Sometimes it’s almost painful to watch people do their routines at the gym. There are so many people doing things wrong. However, not everyone wants your advice. If you want to maximize your results, then you must minimize your mistakes.
The American Council on Exercise (ACE) recently polled 2,500 certified fitness professionals to find out what they consider to be the top 10 mistakes made by health club members today.
10. Exercising too hard: Moderate exercise is the most effective. Many people believe that they can “make up” for missed workouts.Here are the surprising (and not-so-surprising) results of that study:
9. Not exercising intensely enough: Picking up the pace will help members achieve changes they may not be experiencing. If their workout isn’t challenging, then the lack of results can be discouraging.
8. Bad posture: People should never slouch or slump when either using machines or participating in a group exercise class.
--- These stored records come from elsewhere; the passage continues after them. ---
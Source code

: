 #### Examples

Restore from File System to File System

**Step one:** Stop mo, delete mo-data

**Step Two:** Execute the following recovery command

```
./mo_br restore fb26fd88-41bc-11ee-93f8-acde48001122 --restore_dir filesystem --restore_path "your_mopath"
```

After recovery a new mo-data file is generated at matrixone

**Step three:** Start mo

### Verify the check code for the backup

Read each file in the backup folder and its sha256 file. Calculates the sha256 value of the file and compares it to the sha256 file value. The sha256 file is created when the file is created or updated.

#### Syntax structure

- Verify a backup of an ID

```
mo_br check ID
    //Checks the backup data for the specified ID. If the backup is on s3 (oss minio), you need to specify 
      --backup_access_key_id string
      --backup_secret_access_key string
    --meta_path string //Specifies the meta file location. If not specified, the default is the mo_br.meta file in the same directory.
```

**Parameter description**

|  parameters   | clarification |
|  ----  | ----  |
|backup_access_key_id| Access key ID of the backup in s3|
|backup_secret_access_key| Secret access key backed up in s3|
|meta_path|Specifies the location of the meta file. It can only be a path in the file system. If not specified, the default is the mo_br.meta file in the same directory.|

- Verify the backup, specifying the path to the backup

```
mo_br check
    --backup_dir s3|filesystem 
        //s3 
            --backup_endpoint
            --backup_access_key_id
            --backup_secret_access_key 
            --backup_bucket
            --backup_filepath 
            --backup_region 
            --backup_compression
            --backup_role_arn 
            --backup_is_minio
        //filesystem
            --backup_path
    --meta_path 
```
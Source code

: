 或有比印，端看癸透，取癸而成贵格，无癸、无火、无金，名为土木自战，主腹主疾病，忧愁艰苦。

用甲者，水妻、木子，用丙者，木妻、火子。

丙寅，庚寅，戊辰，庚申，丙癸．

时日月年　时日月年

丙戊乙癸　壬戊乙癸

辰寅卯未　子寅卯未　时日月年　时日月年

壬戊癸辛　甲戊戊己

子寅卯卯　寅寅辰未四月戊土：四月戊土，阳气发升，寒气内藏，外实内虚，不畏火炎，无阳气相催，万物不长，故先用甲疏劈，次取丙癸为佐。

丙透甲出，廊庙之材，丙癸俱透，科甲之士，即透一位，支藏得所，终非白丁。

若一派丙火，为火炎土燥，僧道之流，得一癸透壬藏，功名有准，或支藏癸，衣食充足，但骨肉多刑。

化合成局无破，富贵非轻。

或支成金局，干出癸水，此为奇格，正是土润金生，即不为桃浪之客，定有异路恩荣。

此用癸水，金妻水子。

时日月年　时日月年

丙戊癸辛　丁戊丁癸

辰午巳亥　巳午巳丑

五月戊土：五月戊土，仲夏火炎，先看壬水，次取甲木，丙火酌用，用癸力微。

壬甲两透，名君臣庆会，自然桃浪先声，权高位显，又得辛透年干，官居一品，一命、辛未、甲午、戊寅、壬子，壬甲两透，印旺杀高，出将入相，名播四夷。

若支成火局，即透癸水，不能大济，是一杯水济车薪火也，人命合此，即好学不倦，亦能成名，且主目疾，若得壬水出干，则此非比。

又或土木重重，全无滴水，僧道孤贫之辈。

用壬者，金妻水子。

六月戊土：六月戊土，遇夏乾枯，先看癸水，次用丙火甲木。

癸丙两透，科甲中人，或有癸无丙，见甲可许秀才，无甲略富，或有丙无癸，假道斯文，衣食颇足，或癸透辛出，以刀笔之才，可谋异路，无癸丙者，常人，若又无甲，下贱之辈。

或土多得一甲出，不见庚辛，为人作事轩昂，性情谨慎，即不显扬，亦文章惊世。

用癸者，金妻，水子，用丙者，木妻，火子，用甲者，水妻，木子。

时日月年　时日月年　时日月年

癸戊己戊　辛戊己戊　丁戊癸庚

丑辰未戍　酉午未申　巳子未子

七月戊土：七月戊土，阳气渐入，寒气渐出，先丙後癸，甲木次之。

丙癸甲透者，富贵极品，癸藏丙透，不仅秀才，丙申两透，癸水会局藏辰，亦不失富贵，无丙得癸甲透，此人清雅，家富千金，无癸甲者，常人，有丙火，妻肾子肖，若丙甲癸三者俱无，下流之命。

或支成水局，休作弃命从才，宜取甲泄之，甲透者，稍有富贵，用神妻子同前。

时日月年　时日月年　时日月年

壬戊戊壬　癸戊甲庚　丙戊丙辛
Proper posture can prevent back injuries.
7. Using momentum, rather than muscles, to lift weights: Slow, controlled movements are what builds muscle strength.
6. Lifting too much weight: If complete range of motion is not possible, then most likely the weight is too heavy. As my husband always says … more is not necessarily better!
5. Not stretching: Stretching helps reduce injuries and increases muscle length and mobility, if done properly.
4. Skipping a cool down: Cooling down after a workout will lower the heart rate and prevent dizziness.
3. Not warming up properly: People who start their workouts full-force are likely candidates for injury and/or exhaustion. Warming up gets the blood flowing and gives muscles time to adapt.
2. Not drinking enough water: In exercise, the key is hydration, hydration, hydration! Please ensure that water is readily available in your club at all times.
1. Not consuming a nutritious “meal” within one hour of workout: The optimal time for consuming a combination of protein and carbohydrates is immediately following an intense workout session. This “window of opportunity” is imperative to the recovery of the body. A good choice is a fruit smoothie containing at least 23 grams of protein (source).